Current drug pricing trends, particularly in the specialty drug sector, seriously threaten the affordability of health care in the United States. For years, patients and purchasers have shouldered prices of more than $100,000 a year for certain medicines—particularly those that treat relatively rare disorders.  But in a concerning new development, the industry is increasingly applying rare-disease pricing to treatments for diseases afflicting millions: hepatitis, cancer, high cholesterol, multiple sclerosis and diabetes. If this trend is left unchecked, American health care will soon face an untenable choice: reduce access to medications needed to manage common chronic conditions or face increasingly unaffordable cost burdens.

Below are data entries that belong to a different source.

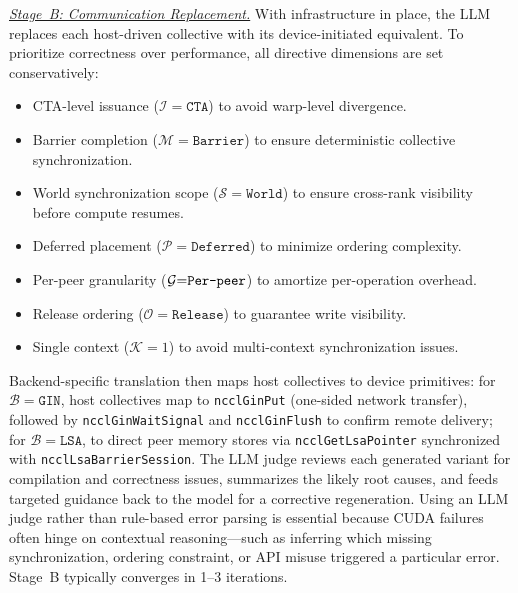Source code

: \noindent\underline{\emph{Stage~B: Communication Replacement.}} With infrastructure in place, the LLM replaces each host-driven collective with its device-initiated equivalent. To prioritize correctness over performance, all directive dimensions are set conservatively:
\begin{itemize}[leftmargin=1.4em,itemsep=1pt,topsep=2pt]
\item CTA-level issuance ($\mathcal{I}{=}\texttt{CTA}$) to avoid warp-level divergence.
\item Barrier completion ($\mathcal{M}{=}\texttt{Barrier}$) to ensure deterministic collective synchronization.
\item World synchronization scope ($\mathcal{S}{=}\texttt{World}$) to ensure cross-rank visibility before compute resumes.
\item Deferred placement ($\mathcal{P}{=}\texttt{Deferred}$) to minimize ordering complexity.
\item Per-peer granularity ($\mathcal{G}{=}\texttt{Per\text{-}peer}$) to amortize per-operation overhead.
\item Release ordering ($\mathcal{O}{=}\texttt{Release}$) to guarantee write visibility.
\item Single context ($\mathcal{K}{=}1$) to avoid multi-context synchronization issues.
\end{itemize}
Backend-specific translation then maps host collectives to device primitives: for $\mathcal{B}{=}\texttt{GIN}$, host collectives map to \texttt{ncclGinPut} (one-sided network transfer), followed by \texttt{ncclGinWaitSignal} and \texttt{ncclGinFlush} to confirm remote delivery; for $\mathcal{B}{=}\texttt{LSA}$, to direct peer memory stores via \texttt{ncclGetLsaPointer} synchronized with \texttt{ncclLsaBarrierSession}. The LLM judge reviews each generated variant for compilation and correctness issues, summarizes the likely root causes, and feeds targeted guidance back to the model for a corrective regeneration. Using an LLM judge rather than rule-based error parsing is essential because CUDA failures often hinge on contextual reasoning---such as inferring which missing synchronization, ordering constraint, or API misuse triggered a particular error. Stage~B typically converges in 1--3 iterations.

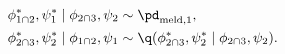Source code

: \begin{align}
  \phi_{1 \cap 2}^{*}, \psi_{1}^{*} \mid \phi_{2 \cap 3}, \psi_{2} &\sim \pd_{\text{meld}, 1}, \\
  \phi_{2 \cap 3}^{*}, \psi_{2}^{*} \mid \phi_{1 \cap 2}, \psi_{1} &\sim \q(\phi_{2 \cap 3}^{*}, \psi_{2}^{*} \mid \phi_{2 \cap 3}, \psi_{2}).
  \label{eqn:stage-two-gibbs-updates}
\end{align}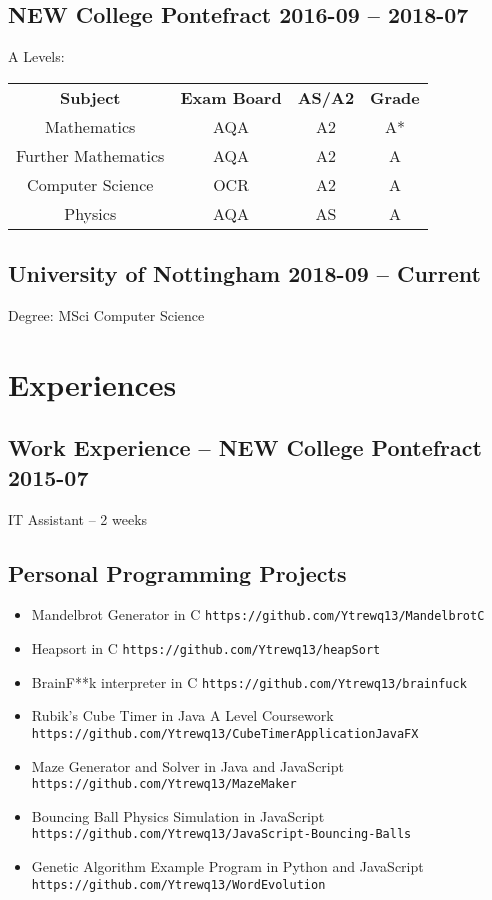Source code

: \documentclass[9pt]{extarticle}
\begin{document}
    \subsection{NEW College Pontefract
    \hfill 2016-09 -- 2018-07}
    A Levels:
    \begin{tabular}{cccc}
        \textbf{Subject} & \textbf{Exam Board} & \textbf{AS/A2} & \textbf{Grade} \\
        Mathematics & AQA & A2 & A* \\
        Further Mathematics & AQA & A2 & A \\
        Computer Science & OCR & A2 & A \\
        Physics & AQA & AS & A
    \end{tabular}
    \subsection{University of Nottingham
    \hfill 2018-09 -- Current}
    Degree: MSci Computer Science
    \section{Experiences}
    \subsection{Work Experience -- NEW College Pontefract
    \hfill 2015-07}
    IT Assistant
    --
    2 weeks
    \subsection{Personal Programming Projects}
    \begin{itemize}
        \item Mandelbrot Generator in C
            \hfill
            \texttt{https://github.com/Ytrewq13/MandelbrotC}
        \item Heapsort in C
            \hfill
            \texttt{https://github.com/Ytrewq13/heapSort}
        \item BrainF**k interpreter in C
            \hfill
            \texttt{https://github.com/Ytrewq13/brainfuck}
        \item Rubik's Cube Timer in Java
            \hfill
            A Level Coursework
            \hfill
            \texttt{https://github.com/Ytrewq13/CubeTimerApplicationJavaFX}
        \item Maze Generator and Solver in Java and JavaScript
            \hfill
            \texttt{https://github.com/Ytrewq13/MazeMaker}
        \item Bouncing Ball Physics Simulation in JavaScript
            \hfill
            \texttt{https://github.com/Ytrewq13/JavaScript-Bouncing-Balls}
        \item Genetic Algorithm Example Program in Python and JavaScript
            \hfill
            \texttt{https://github.com/Ytrewq13/WordEvolution}
    \end{itemize}
\end{document}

NCHC supports the following policy solutions:

Accelerate Food and Drug Administration (FDA) Review of Competitor Drugs

  • Prioritize FDA review of 2nd in class medicines, when such a review would speed treatment alternatives to the market and lower costs for remedies that have a system-wide cost impact
  • Provide FDA with the additional funding needed to more rapidly process new generic drug applications

Require Transparency in Launch Pricing for Prescription Drugs

  • Require brand name manufacturers to provide planned price and target population prior to launch of prescription drugs with high cost impact, allowing public programs and private payers to anticipate financing needs and adjust accordingly

Invest in Comparative Effectiveness Research

  • Enhance public funding of studies comparing the clinical effectiveness and safety of drugs; lift restrictions on study of the relative cost-effectiveness of drugs and other treatments

Provide a Strong Pathway for Generic Biosimilar Drugs
Support federal regulation and state policies that:

  • Require generic biosimilar and originator products to use the same International Non-proprietary Name (INN)
  • Encourage appropriate substitution of biosimilar drugs for brand name biologics and oppose regulations and state laws preventing substitution of biosimilars
  • Ensure CMS makes reimbursement policy changes in Medicare Parts B and D necessary to assure adequate reimbursement for biologics and thereby promote biosimilar development


NCHC Comment Letter Regarding FDA Draft Guidance on Non-proprietary Naming of Biological Products (October 2015)
CSRxP Report – Super Spending: U.S. Trends in High-Cost Medication Use (May 2015)
CSRxP Report – Specialty Drug Hyperinflation (April 2015)
Joint Letter to the FDA on Naming Protocols for Biosimilar Medications (July 2014)
CSRxP Report – Sovaldi: The Greatest Threat Yet to Sustainable Drug Pricing (May 2014)
NCHC Campaign – The Campaign for Sustainable Rx Pricing (CSRxP)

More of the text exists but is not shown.